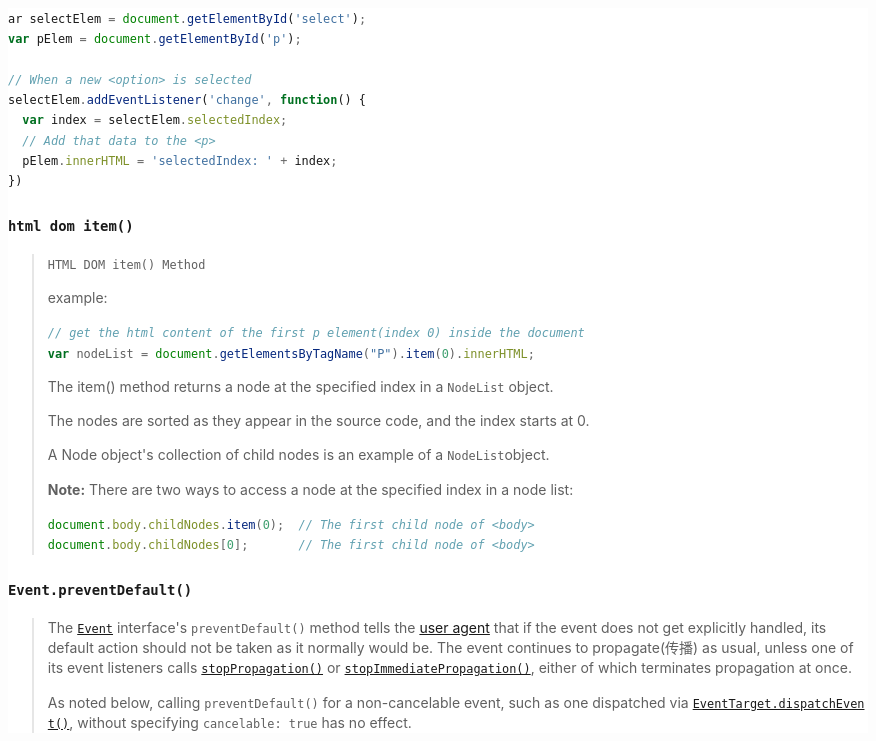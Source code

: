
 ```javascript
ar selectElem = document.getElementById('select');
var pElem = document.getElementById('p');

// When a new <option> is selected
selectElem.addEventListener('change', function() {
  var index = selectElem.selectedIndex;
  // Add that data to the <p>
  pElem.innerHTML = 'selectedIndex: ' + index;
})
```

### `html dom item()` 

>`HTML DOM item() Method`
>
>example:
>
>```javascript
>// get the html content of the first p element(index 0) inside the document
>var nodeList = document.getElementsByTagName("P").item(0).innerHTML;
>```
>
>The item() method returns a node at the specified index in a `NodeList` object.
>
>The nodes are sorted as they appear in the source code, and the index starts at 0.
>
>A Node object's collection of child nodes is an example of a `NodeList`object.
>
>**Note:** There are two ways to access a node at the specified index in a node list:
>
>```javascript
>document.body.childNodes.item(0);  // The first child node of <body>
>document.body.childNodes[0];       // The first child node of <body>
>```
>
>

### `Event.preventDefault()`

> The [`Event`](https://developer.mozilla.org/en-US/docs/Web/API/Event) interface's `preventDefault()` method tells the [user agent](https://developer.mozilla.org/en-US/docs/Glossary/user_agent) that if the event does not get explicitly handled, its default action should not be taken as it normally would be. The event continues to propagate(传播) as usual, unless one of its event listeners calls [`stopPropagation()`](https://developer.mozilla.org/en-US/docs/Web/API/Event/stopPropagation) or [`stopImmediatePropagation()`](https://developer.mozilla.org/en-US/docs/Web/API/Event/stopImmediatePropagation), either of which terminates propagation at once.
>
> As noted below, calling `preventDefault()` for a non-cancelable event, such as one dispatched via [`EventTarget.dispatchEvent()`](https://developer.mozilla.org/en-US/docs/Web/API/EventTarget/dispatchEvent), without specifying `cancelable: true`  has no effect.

+===+

Search the data above for the word "child". Copy each line it is in.

== ANSWER BELOW ==
>A Node object's collection of child nodes is an example of a `NodeList`object.
>document.body.childNodes.item(0);  // The first child node of <body>
>document.body.childNodes[0];       // The first child node of <body>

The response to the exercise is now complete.